_Task to complete_
In the records that follow, count the lines where the string "percent" appears, and give the count with nothing added.

_Items listed in a dataset_
= Beginning of Section =

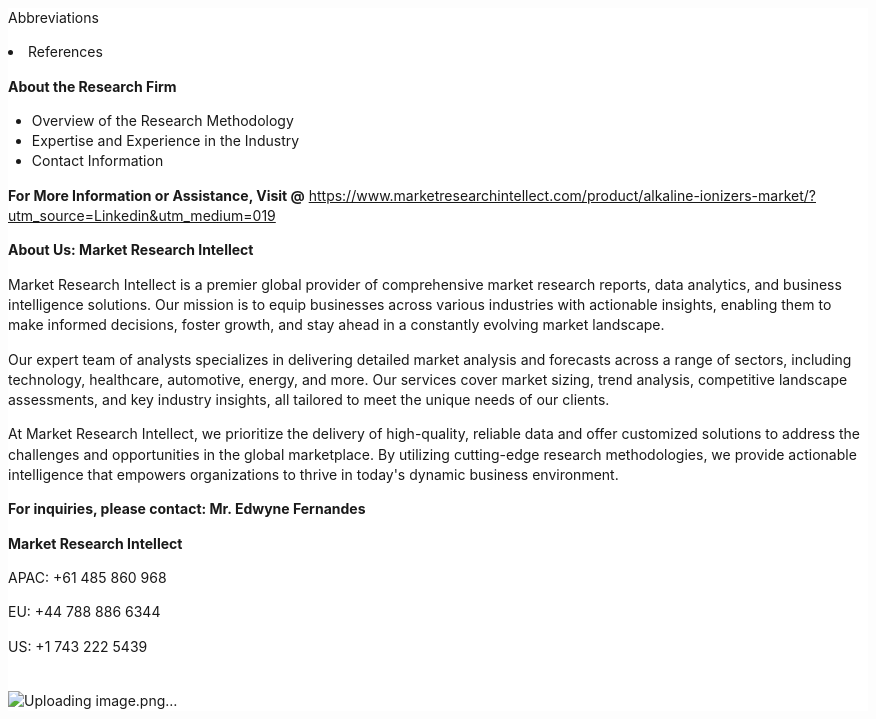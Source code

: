 Abbreviations</li><li>References</li></ul><p><strong>About the Research Firm</strong></p><ul><li>Overview of the Research Methodology</li><li>Expertise and Experience in the Industry</li><li>Contact Information</li></ul></div><div class="article-main__content" data-test-id="publishing-text-block"><p><span class="font-[700]"><strong>For More Information or Assistance, Visit @</strong>&nbsp;<a href="https://www.marketresearchintellect.com/product/alkaline-ionizers-market/?utm_source=Linkedin&utm_medium=019">https://www.marketresearchintellect.com/product/alkaline-ionizers-market/?utm_source=Linkedin&utm_medium=019</a></span></p><p><strong>About Us: Market Research Intellect</strong></p><p>Market Research Intellect is a premier global provider of comprehensive market research reports, data analytics, and business intelligence solutions. Our mission is to equip businesses across various industries with actionable insights, enabling them to make informed decisions, foster growth, and stay ahead in a constantly evolving market landscape.</p><p>Our expert team of analysts specializes in delivering detailed market analysis and forecasts across a range of sectors, including technology, healthcare, automotive, energy, and more. Our services cover market sizing, trend analysis, competitive landscape assessments, and key industry insights, all tailored to meet the unique needs of our clients.</p><p>At Market Research Intellect, we prioritize the delivery of high-quality, reliable data and offer customized solutions to address the challenges and opportunities in the global marketplace. By utilizing cutting-edge research methodologies, we provide actionable intelligence that empowers organizations to thrive in today's dynamic business environment.</p><p><strong>For inquiries, please contact: Mr. Edwyne Fernandes</strong></p><p><strong>Market Research Intellect</strong></p><p>APAC: +61 485 860 968</p><p>EU: +44 788 886 6344</p><p>US: +1 743 222 5439</p></div><div class="article-main__content" data-test-id="publishing-text-block">&nbsp;</div>
![Uploading image.png…]()
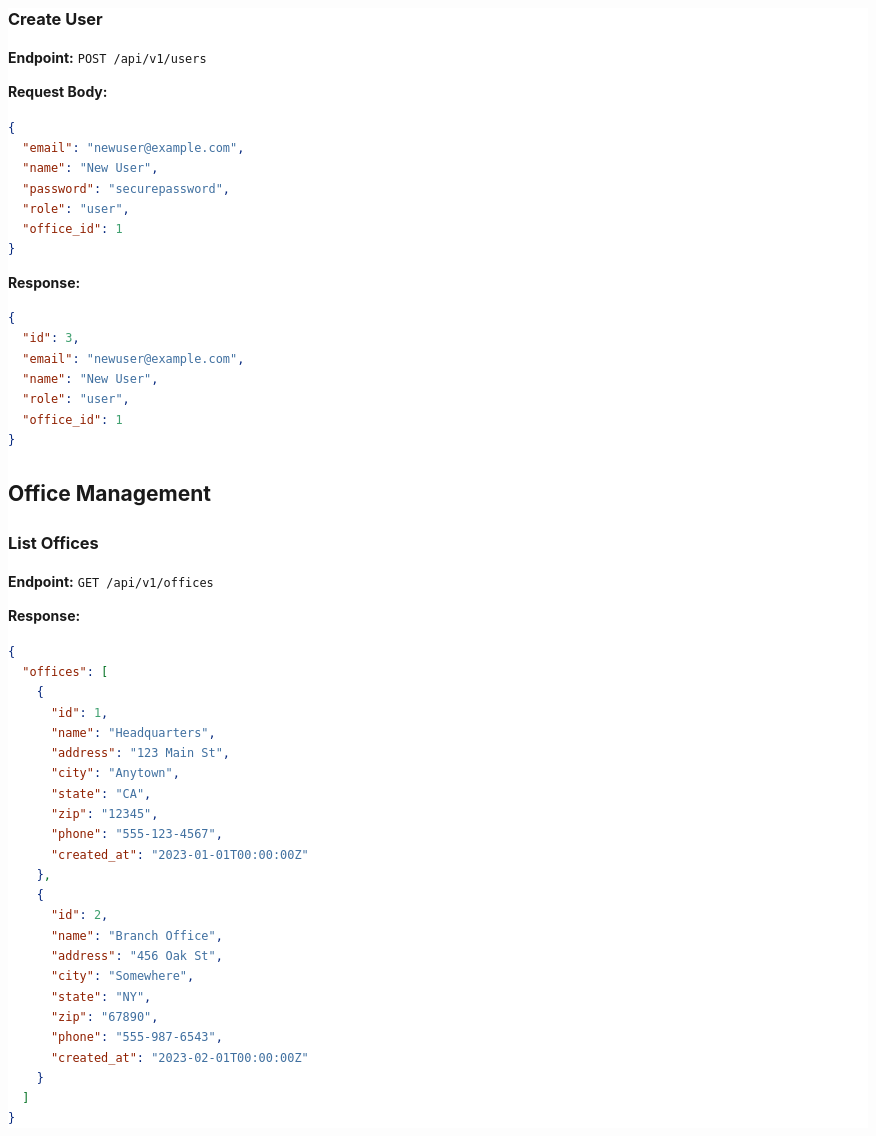 ### Create User

**Endpoint:** `POST /api/v1/users`

**Request Body:**
```json
{
  "email": "newuser@example.com",
  "name": "New User",
  "password": "securepassword",
  "role": "user",
  "office_id": 1
}
```

**Response:**
```json
{
  "id": 3,
  "email": "newuser@example.com",
  "name": "New User",
  "role": "user",
  "office_id": 1
}
```

## Office Management

### List Offices

**Endpoint:** `GET /api/v1/offices`

**Response:**
```json
{
  "offices": [
    {
      "id": 1,
      "name": "Headquarters",
      "address": "123 Main St",
      "city": "Anytown",
      "state": "CA",
      "zip": "12345",
      "phone": "555-123-4567",
      "created_at": "2023-01-01T00:00:00Z"
    },
    {
      "id": 2,
      "name": "Branch Office",
      "address": "456 Oak St",
      "city": "Somewhere",
      "state": "NY",
      "zip": "67890",
      "phone": "555-987-6543",
      "created_at": "2023-02-01T00:00:00Z"
    }
  ]
}
```
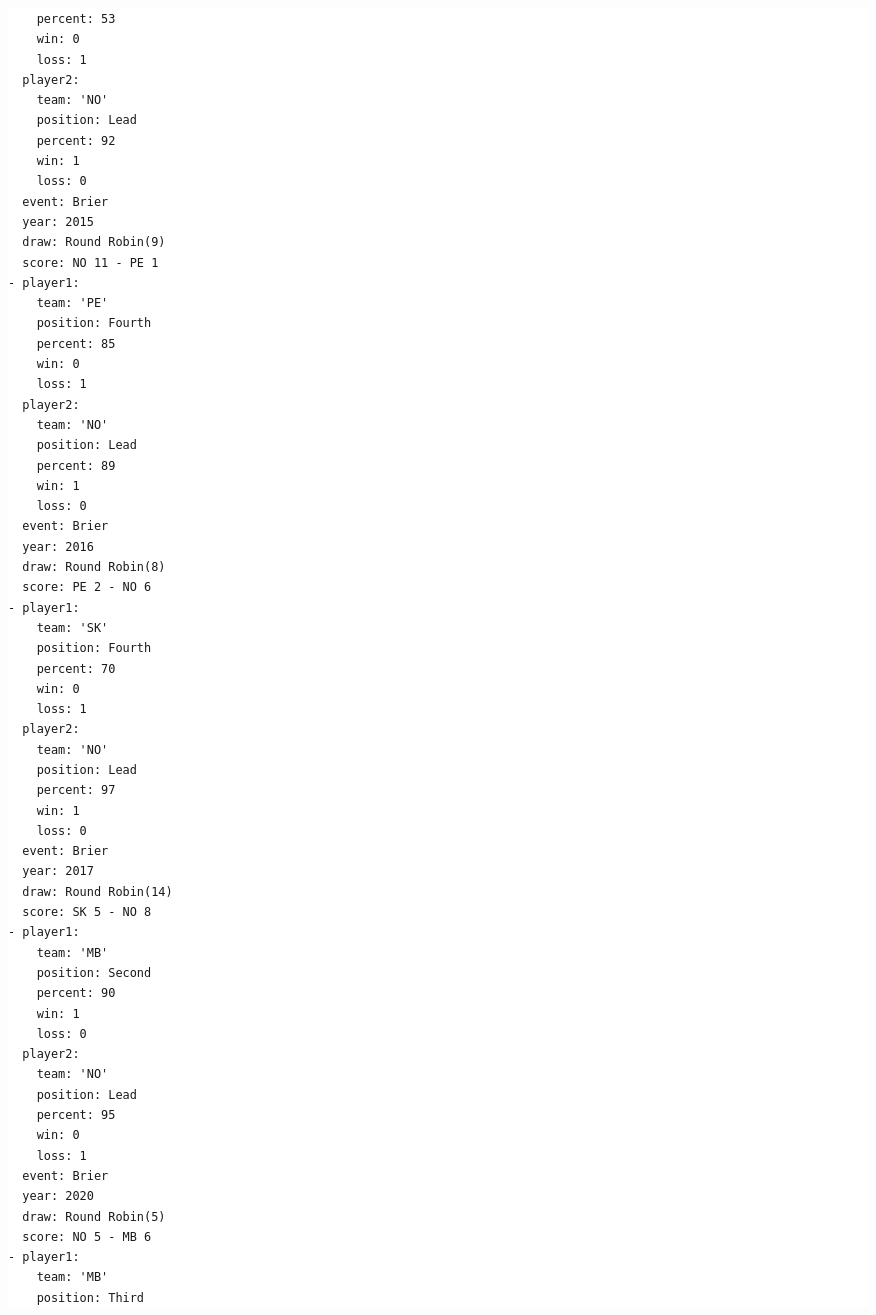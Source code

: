         percent: 53
        win: 0
        loss: 1
      player2:
        team: 'NO'
        position: Lead
        percent: 92
        win: 1
        loss: 0
      event: Brier
      year: 2015
      draw: Round Robin(9)
      score: NO 11 - PE 1
    - player1:
        team: 'PE'
        position: Fourth
        percent: 85
        win: 0
        loss: 1
      player2:
        team: 'NO'
        position: Lead
        percent: 89
        win: 1
        loss: 0
      event: Brier
      year: 2016
      draw: Round Robin(8)
      score: PE 2 - NO 6
    - player1:
        team: 'SK'
        position: Fourth
        percent: 70
        win: 0
        loss: 1
      player2:
        team: 'NO'
        position: Lead
        percent: 97
        win: 1
        loss: 0
      event: Brier
      year: 2017
      draw: Round Robin(14)
      score: SK 5 - NO 8
    - player1:
        team: 'MB'
        position: Second
        percent: 90
        win: 1
        loss: 0
      player2:
        team: 'NO'
        position: Lead
        percent: 95
        win: 0
        loss: 1
      event: Brier
      year: 2020
      draw: Round Robin(5)
      score: NO 5 - MB 6
    - player1:
        team: 'MB'
        position: Third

= End of Section =

_Response_
8